:: MATERIAL SUPPLIED ::

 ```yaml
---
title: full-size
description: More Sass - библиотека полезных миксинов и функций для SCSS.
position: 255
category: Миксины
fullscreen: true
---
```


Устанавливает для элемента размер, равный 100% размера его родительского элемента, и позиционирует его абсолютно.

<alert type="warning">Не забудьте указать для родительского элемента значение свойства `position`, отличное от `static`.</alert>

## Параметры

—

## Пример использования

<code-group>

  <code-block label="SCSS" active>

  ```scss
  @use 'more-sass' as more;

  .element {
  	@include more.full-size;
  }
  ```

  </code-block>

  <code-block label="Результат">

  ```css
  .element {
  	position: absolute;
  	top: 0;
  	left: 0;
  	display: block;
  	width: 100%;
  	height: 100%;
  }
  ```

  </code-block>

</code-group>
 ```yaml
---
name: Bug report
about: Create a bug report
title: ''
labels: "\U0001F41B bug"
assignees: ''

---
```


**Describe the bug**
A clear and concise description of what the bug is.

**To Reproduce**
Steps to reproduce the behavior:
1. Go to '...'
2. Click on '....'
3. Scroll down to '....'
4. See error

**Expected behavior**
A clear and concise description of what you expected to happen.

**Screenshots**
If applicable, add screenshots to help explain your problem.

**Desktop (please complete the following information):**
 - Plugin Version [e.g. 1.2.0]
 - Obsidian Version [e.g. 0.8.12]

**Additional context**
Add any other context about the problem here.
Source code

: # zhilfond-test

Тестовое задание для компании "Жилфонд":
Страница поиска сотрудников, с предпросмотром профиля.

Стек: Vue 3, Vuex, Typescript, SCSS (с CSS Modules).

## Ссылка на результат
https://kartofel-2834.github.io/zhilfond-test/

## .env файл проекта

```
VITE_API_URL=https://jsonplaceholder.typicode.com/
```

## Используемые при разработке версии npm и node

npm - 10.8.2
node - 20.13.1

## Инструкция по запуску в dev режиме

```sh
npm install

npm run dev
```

:::
:: MATERIAL SUPPLIED ::

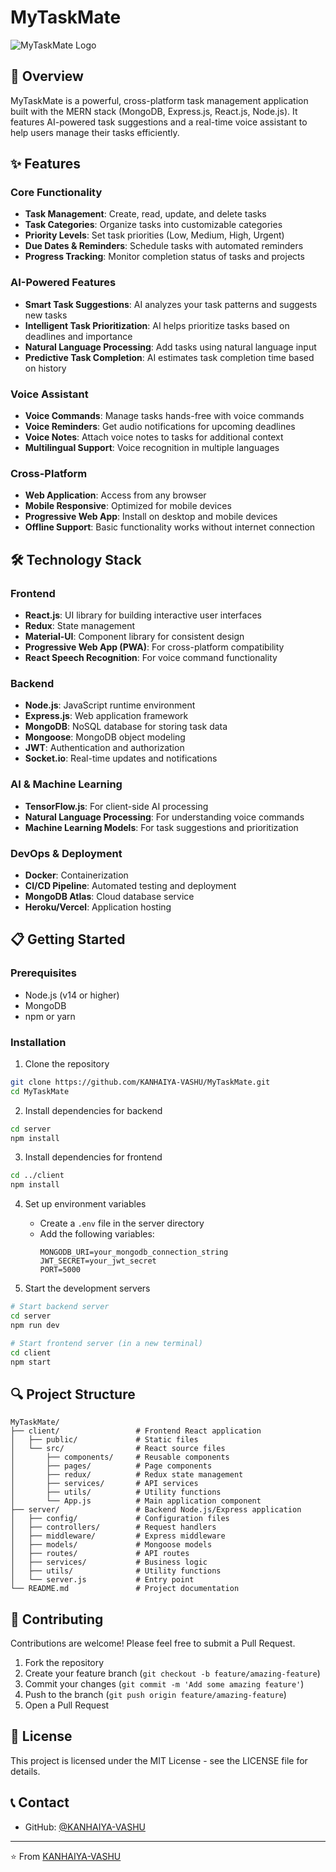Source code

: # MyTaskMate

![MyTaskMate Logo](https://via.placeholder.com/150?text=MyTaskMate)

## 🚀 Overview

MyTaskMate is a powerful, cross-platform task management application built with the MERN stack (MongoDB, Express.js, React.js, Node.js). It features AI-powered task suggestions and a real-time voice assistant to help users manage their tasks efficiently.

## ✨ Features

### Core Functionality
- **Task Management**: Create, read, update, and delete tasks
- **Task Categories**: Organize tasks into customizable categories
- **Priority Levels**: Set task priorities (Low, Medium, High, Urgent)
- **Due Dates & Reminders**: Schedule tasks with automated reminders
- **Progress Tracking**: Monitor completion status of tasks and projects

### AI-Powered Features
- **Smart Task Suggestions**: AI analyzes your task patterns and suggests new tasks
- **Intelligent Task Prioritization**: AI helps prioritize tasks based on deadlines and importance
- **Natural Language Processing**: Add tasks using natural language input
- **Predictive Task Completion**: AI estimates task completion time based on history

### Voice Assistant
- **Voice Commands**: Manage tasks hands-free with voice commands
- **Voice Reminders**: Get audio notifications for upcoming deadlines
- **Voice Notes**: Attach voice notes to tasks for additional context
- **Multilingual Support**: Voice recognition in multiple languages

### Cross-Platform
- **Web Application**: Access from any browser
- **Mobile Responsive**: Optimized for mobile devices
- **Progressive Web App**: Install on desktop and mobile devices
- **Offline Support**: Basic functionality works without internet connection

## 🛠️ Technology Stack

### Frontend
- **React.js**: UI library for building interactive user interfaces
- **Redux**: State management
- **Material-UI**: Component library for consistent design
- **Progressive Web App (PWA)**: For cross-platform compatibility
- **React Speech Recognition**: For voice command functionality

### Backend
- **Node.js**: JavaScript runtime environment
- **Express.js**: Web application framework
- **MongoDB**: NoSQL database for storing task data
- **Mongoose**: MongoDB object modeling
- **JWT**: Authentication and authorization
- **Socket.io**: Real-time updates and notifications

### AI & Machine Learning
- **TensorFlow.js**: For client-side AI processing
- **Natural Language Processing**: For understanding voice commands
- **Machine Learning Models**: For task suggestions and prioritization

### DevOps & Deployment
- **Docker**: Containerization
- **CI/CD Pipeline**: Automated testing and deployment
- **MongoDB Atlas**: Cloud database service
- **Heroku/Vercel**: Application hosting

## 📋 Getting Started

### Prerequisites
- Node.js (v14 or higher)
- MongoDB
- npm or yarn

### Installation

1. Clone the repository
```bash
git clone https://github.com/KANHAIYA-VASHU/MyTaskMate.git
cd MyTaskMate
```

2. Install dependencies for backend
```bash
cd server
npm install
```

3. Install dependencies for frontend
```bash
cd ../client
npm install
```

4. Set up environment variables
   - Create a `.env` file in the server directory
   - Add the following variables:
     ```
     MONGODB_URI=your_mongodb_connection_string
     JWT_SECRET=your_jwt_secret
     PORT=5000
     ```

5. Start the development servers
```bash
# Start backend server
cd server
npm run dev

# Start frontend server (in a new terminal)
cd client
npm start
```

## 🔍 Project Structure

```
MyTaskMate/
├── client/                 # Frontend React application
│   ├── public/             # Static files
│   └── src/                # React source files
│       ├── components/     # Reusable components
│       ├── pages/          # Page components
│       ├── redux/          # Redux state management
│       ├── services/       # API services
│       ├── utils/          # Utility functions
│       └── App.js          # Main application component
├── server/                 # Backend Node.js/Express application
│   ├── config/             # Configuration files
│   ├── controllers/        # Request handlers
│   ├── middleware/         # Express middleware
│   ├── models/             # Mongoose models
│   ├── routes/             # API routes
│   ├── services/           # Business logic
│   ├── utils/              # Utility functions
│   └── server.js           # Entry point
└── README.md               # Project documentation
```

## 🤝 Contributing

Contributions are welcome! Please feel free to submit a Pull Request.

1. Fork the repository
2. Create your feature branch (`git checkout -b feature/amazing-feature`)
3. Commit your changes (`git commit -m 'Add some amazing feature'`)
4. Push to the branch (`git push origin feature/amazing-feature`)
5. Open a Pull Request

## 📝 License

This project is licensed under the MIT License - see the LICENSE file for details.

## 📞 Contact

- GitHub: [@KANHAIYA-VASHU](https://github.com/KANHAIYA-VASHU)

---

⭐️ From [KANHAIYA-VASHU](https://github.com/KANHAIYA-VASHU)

:::
:: MATERIAL SUPPLIED ::

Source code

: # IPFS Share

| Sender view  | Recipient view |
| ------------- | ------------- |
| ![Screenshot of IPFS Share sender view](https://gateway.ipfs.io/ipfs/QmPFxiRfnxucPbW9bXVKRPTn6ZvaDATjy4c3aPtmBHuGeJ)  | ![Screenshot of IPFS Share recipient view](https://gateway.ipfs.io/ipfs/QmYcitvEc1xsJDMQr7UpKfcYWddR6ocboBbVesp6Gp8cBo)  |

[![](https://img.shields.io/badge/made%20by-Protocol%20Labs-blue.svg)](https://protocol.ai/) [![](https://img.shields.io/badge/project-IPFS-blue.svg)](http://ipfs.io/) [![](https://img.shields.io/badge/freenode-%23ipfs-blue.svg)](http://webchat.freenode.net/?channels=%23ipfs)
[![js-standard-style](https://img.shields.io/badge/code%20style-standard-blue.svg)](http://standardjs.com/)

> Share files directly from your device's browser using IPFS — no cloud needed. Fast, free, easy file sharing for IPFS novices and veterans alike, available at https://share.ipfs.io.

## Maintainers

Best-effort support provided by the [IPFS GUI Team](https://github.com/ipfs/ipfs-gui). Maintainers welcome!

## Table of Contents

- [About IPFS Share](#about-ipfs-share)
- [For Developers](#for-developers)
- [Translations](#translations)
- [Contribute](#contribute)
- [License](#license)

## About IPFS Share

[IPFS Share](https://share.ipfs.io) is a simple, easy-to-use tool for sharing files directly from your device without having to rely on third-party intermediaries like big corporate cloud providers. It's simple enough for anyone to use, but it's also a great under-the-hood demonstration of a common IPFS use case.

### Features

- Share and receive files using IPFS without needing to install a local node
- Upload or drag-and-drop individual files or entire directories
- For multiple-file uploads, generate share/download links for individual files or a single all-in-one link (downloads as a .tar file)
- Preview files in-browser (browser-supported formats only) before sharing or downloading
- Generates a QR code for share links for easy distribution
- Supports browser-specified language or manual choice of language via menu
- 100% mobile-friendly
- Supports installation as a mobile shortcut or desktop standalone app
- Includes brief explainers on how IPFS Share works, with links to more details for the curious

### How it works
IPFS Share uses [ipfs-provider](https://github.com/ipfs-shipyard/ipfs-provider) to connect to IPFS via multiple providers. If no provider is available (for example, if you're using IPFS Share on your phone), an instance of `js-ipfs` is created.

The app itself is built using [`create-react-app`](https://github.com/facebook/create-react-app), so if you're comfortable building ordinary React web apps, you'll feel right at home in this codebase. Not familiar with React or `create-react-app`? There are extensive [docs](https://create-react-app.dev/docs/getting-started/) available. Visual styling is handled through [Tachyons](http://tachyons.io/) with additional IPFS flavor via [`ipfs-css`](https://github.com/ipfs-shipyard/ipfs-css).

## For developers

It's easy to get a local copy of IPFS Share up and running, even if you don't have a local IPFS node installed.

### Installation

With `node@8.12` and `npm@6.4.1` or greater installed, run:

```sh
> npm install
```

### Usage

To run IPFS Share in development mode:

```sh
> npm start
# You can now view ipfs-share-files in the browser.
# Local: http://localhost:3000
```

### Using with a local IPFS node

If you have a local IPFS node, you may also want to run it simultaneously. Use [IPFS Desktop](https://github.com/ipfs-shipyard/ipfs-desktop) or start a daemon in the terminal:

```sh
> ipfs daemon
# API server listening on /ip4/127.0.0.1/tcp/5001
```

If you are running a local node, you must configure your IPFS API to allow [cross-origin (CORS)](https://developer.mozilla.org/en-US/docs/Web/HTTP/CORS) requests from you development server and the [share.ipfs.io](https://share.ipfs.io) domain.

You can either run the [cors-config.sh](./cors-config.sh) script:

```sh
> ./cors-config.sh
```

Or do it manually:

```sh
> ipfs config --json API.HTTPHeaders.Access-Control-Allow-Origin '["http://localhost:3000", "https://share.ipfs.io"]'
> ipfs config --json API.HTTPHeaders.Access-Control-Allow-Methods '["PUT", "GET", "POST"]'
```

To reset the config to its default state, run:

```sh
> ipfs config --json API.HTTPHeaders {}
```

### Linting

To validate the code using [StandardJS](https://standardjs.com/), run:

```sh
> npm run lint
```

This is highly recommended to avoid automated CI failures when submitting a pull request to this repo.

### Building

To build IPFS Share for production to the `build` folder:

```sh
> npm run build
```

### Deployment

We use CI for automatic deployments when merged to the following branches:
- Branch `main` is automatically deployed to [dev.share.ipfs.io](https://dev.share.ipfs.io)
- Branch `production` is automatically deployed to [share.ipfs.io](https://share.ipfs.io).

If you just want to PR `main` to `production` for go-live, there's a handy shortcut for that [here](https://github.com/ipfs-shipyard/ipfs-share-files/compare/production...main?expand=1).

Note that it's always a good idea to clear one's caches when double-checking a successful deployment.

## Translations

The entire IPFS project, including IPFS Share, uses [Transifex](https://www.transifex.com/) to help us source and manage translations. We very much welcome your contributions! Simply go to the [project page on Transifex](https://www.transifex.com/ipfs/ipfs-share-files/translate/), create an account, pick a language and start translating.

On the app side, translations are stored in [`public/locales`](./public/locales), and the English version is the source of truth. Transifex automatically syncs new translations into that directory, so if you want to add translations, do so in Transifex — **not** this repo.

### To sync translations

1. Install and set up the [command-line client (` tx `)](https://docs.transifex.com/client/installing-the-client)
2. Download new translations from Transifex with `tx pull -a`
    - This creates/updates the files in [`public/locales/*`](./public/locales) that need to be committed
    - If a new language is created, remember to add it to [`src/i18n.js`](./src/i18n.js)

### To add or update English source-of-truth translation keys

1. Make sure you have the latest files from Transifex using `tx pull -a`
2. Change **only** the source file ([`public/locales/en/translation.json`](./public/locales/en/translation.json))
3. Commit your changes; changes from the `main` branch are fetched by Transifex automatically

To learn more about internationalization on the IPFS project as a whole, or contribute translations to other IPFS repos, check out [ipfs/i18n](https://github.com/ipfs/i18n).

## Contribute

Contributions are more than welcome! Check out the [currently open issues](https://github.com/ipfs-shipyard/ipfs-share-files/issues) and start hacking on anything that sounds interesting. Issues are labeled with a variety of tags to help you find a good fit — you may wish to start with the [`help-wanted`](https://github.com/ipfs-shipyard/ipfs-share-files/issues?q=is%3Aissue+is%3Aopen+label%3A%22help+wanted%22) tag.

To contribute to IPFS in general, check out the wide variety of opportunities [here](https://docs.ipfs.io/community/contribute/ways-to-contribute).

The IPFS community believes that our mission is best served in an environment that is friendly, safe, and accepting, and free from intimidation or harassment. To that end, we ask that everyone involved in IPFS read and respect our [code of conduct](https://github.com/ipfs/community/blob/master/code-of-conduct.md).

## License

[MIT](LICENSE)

:::

The stretch of entries above that starts with the line containing "- Preview files" and goes on through the line containing "- Supports installation" is to be transcribed exactly, and no other line is to be transcribed.

§ **THE ANSWER**
- Preview files in-browser (browser-supported formats only) before sharing or downloading
- Generates a QR code for share links for easy distribution
- Supports browser-specified language or manual choice of language via menu
- 100% mobile-friendly
- Supports installation as a mobile shortcut or desktop standalone app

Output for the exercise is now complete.